(Plain-text document sources)
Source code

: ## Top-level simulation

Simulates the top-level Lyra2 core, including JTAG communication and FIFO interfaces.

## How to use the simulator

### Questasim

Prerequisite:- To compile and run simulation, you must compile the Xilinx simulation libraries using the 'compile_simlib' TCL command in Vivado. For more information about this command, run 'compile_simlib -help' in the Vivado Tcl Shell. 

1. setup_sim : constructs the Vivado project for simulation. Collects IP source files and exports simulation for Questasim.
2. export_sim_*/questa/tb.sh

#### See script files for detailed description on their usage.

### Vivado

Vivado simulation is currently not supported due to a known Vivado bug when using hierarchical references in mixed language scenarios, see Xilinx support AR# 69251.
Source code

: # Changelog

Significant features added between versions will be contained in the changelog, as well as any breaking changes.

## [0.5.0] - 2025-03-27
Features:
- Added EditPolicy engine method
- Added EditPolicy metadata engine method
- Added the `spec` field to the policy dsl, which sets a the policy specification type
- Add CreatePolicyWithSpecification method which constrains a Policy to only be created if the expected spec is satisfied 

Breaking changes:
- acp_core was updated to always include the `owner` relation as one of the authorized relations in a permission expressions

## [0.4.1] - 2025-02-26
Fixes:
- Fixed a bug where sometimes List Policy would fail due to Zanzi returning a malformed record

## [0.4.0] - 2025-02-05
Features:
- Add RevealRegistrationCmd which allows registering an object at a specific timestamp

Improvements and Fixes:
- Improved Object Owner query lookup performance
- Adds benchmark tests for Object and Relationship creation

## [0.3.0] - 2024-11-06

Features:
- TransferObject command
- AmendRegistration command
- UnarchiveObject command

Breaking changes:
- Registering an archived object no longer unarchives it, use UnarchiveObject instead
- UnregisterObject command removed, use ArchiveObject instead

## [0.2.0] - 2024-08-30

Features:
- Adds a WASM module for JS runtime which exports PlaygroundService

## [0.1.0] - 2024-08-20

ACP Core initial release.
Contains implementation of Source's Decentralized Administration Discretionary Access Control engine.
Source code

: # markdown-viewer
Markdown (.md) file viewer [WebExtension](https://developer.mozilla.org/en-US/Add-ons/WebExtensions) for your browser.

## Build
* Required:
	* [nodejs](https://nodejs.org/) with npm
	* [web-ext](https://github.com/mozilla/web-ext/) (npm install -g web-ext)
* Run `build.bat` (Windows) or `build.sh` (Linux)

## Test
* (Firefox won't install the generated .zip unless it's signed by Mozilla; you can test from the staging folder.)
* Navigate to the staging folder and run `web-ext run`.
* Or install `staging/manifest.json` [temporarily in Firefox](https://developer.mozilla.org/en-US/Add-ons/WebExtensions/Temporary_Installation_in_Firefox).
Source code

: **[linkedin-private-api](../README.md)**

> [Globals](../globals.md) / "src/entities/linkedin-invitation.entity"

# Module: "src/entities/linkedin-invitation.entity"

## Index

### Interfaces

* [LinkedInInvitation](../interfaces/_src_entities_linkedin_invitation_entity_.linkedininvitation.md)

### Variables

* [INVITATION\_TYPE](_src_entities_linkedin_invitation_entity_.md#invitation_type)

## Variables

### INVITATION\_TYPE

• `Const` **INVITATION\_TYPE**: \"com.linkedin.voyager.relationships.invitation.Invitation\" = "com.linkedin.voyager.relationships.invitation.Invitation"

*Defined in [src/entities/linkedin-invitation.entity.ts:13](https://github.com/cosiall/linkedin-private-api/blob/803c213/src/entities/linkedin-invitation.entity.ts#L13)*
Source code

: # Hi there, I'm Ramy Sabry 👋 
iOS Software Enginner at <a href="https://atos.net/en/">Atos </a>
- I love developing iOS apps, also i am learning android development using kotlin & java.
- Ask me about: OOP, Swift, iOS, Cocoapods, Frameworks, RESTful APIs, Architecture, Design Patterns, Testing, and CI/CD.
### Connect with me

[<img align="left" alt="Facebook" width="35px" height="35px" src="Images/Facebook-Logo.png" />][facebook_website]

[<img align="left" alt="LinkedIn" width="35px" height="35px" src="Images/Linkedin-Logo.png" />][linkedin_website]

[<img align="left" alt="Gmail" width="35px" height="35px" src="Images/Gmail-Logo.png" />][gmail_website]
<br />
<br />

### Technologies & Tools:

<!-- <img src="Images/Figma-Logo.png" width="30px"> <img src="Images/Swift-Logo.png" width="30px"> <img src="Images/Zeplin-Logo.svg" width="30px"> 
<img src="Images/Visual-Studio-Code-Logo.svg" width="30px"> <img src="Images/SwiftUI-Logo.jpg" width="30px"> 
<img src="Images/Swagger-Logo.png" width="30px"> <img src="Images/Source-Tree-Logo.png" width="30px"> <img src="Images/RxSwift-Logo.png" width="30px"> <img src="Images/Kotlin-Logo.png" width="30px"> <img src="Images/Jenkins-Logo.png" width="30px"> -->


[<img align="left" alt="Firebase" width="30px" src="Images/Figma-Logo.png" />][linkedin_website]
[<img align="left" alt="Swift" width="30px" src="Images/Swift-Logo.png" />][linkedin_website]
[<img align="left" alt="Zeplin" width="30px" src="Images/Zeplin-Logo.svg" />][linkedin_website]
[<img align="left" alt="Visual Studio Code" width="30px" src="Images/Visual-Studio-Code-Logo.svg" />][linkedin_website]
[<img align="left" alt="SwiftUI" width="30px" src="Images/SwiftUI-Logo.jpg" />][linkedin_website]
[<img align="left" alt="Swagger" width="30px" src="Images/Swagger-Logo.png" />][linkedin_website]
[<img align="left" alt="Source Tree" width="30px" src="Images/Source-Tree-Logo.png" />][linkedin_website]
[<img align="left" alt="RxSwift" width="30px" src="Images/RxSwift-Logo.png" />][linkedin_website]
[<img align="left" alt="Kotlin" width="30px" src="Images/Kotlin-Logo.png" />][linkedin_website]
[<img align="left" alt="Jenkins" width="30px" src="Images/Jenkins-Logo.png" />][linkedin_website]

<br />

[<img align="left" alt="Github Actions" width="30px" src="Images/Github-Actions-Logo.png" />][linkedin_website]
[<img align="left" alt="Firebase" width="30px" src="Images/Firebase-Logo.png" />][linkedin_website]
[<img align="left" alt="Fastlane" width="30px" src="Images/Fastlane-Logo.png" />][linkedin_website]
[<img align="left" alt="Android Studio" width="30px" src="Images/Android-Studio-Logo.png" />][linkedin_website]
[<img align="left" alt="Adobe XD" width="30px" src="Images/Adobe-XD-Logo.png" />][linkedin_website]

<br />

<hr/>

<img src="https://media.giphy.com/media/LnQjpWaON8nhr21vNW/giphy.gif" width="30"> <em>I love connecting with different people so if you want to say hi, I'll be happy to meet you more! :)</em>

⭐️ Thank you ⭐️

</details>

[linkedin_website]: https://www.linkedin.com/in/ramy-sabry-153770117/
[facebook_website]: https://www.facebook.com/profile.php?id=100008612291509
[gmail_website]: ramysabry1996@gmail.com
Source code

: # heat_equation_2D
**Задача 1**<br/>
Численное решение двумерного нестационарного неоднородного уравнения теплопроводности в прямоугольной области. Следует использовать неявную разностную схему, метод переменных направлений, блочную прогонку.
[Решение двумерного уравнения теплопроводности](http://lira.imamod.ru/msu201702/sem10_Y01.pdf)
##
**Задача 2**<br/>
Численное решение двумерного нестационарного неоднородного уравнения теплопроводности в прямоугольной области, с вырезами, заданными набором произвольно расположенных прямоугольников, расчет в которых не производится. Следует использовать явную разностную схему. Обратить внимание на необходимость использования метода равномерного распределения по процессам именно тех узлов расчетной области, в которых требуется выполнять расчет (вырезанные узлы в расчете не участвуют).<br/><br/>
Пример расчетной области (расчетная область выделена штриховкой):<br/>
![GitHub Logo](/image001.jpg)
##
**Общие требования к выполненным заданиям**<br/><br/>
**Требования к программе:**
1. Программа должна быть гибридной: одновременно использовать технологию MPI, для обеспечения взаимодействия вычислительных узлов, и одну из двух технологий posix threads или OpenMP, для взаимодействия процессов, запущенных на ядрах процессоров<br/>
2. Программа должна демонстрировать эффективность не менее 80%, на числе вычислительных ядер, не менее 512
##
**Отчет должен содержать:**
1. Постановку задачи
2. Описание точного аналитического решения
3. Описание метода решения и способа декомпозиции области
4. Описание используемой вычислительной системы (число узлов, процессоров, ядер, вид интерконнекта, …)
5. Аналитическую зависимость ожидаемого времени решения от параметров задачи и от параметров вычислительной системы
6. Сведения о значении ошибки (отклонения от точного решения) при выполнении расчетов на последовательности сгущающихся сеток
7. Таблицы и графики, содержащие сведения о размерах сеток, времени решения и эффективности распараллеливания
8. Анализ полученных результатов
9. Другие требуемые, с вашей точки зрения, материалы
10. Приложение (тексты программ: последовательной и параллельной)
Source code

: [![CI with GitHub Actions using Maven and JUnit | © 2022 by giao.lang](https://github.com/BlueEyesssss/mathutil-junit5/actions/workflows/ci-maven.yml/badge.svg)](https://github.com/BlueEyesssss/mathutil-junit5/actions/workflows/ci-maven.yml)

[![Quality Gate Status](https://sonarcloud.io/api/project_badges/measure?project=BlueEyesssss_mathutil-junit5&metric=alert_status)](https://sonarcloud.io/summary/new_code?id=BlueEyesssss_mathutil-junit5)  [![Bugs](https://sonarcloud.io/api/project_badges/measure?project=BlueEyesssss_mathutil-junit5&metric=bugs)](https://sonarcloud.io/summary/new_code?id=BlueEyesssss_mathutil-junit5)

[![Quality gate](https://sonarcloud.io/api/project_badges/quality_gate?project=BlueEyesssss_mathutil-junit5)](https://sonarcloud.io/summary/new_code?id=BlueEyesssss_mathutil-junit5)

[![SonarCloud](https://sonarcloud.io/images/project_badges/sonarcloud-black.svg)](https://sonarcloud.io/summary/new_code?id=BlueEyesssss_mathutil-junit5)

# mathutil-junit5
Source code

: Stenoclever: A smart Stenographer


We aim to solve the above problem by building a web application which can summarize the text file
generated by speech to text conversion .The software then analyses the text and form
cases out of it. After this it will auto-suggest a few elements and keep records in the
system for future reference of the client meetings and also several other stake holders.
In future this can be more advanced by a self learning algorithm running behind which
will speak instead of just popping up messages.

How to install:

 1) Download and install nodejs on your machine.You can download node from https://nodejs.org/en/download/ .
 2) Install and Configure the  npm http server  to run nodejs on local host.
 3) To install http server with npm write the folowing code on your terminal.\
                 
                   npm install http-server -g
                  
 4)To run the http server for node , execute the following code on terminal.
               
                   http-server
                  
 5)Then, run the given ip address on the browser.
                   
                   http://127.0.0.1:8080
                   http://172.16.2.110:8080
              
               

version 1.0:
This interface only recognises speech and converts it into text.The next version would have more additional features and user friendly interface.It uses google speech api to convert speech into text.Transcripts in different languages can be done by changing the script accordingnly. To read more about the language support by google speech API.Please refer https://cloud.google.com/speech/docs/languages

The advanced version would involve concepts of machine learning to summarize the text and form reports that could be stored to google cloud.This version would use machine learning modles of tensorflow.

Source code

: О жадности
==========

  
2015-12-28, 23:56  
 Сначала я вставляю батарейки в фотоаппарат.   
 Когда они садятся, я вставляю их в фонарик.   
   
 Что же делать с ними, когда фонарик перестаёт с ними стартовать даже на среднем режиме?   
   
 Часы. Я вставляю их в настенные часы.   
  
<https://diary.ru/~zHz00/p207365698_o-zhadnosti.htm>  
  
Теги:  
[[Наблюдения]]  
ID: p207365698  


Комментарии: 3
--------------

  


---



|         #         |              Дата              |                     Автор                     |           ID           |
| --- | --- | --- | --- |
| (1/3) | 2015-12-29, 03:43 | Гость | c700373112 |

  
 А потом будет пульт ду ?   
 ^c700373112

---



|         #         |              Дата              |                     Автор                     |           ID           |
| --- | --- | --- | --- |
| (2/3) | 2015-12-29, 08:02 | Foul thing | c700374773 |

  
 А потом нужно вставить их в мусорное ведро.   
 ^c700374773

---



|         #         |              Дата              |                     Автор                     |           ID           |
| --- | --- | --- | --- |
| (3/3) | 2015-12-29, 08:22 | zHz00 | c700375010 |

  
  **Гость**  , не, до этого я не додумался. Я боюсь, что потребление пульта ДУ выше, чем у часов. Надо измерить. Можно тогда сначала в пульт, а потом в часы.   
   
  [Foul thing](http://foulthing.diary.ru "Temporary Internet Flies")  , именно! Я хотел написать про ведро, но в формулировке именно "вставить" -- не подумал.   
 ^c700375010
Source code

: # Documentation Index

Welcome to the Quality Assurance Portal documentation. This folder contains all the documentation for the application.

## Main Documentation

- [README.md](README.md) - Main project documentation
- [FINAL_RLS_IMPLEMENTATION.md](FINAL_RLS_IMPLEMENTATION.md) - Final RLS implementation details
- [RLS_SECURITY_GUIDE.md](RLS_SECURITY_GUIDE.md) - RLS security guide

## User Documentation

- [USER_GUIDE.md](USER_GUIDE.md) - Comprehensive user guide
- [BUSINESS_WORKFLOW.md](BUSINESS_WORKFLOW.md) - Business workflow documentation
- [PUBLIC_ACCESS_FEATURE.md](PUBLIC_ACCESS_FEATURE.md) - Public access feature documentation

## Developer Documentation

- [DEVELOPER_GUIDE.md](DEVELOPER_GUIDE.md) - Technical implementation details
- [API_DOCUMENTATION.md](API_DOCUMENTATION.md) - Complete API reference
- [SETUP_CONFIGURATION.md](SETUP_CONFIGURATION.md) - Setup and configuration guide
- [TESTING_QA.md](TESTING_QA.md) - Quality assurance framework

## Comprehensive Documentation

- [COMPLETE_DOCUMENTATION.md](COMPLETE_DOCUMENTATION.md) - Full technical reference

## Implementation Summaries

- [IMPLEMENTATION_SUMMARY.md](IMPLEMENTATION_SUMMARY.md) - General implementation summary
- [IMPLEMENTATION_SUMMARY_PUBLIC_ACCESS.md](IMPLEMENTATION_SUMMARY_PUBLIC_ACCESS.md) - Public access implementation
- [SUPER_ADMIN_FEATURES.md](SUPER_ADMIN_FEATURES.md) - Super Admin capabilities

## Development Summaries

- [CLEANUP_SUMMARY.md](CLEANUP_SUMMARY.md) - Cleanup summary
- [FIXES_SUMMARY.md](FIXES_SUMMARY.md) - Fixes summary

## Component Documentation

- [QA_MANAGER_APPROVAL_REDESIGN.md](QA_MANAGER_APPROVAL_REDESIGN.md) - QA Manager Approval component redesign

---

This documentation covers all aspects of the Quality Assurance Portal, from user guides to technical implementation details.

◆ Exercise objective
Each line of the records that contains the string "UnarchiveObject" must be copied.

◆ Solution for this problem
- UnarchiveObject command
- Registering an archived object no longer unarchives it, use UnarchiveObject instead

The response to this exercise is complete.